The Wrong Line and How It Shaped Our Movie

So I hinted in the last post that we had the wrong line of dialog. It’s all my fault. In my crazed state of first time producer, director and all around smart guy, I couldn’t find the sheet that had the line of dialog. If that line was even a little off the film would not be eligible for the competition. A dozen people were starting to file into my house and I needed that damn, I mean darn, piece of paper.

Long story short, I called my co-worker’s team and asked for the line of dialog. Their producer said, “I’m not sure, I think it’s ‘I wasn’t always like this,’” or something like that. I can’t say for sure because, as I mentioned, I was crazed. It was not a malicious act to give us the wrong line, and in the long run it was good for us.

I doubt we would have gone with a time travel story if we had the line right. We decided that if you weren’t always like this, somehow you had to have gone back in time to make a change. With the collected brilliance in my living room, I’m sure we would have come up with something. But because we had the line wrong, we definitely were thinking about things other teams were not.

I woke up on time Saturday morning. Unfortunately, the lack of sleep made it very difficult to get out of bed.
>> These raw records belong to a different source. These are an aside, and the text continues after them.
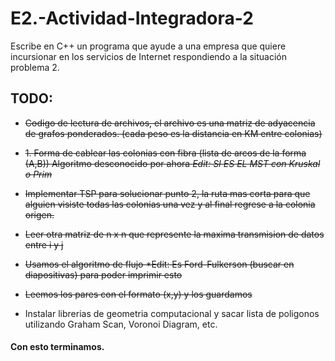 # E2.-Actividad-Integradora-2
Escribe en C++ un programa que ayude a una empresa que quiere incursionar en los servicios de Internet respondiendo a la situación problema 2.

## TODO:
* ~~Codigo de lectura de archivos, el archivo es una matriz de adyacencia de grafos ponderados. (cada peso es la distancia en KM entre colonias)~~

* ~~1. Forma de cablear las colonias con fibra (lista de arcos de la forma (A,B)) ~~Algoritmo desconocido por ahora~~ *Edit: SI ES EL MST con Kruskal o Prim*~~
  
* ~~Implementar TSP para solucionar punto 2, la ruta mas corta para que alguien visiste todas las colonias una vez y al final regrese a la colonia origen.~~

* ~~Leer otra matriz de n x n que represente la maxima transmision de datos entre i y j~~

* ~~Usamos el algoritmo de flujo *Edit: Es Ford-Fulkerson (buscar en diapositivas) para poder imprimir esto~~

* ~~Leemos los pares con el formato (x,y) y los guardamos~~

* Instalar librerias de geometria computacional y sacar lista de poligonos utilizando Graham Scan, Voronoi Diagram, etc.

#### Con esto terminamos.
I’m not saying I slept in, but I planned to be at Boston Costume the second it opened at 9AM but ended up getting there sometime soon after 9. This would have been a symbol of the coming of a long, bad day, except of course, someone pulled out of the parking space directly in front of the store. One illegal U-turn and if I believed in fate, I would have agreed that it was on my side.

In my clouded mind’s eye I saw astronaut flight suits for my two 1950’s actors on the set of their ‘space-age’ mouthwash commercial. I knew Boston Costume was the place to go and it was. It was, that is if you wanted to drop $75 American on a 3-day rental for each suit. I had assumed a pricey rental cost so my back up plan was two $10 "Tyvek style" painter’s suits from Home Depot. Not to leave empty handed, they showed me the broken helmet for one of the space suits and offered to sell it to me for $20. It was a steal (and hardly broken). Later in the shoot day, friends Emily and Jen ‘futurized’ the Tyvek suits with colored electric tape, stencils and tin foil. The helmet topped off the ensemble and for under $50 bucks I had two original costumes that were better than I could have ever dreamed. (I have considered offering to sell them to Boston Costume.)

I also learned an important directing lesson here. I was no where near the costume design because I was on set trying to rally the troops and get something down on tape. I trusted the eye of two very talented people and was rewarded. I didn’t meddle or even have any instructions after I told my wife what to tell them. They ran with it and made amazing costumes. This is why I hate the term ‘independent film’. Collaboration is the key to making a film, of any length, scope or under any deadline. A huge team made a movie that one person could not have made.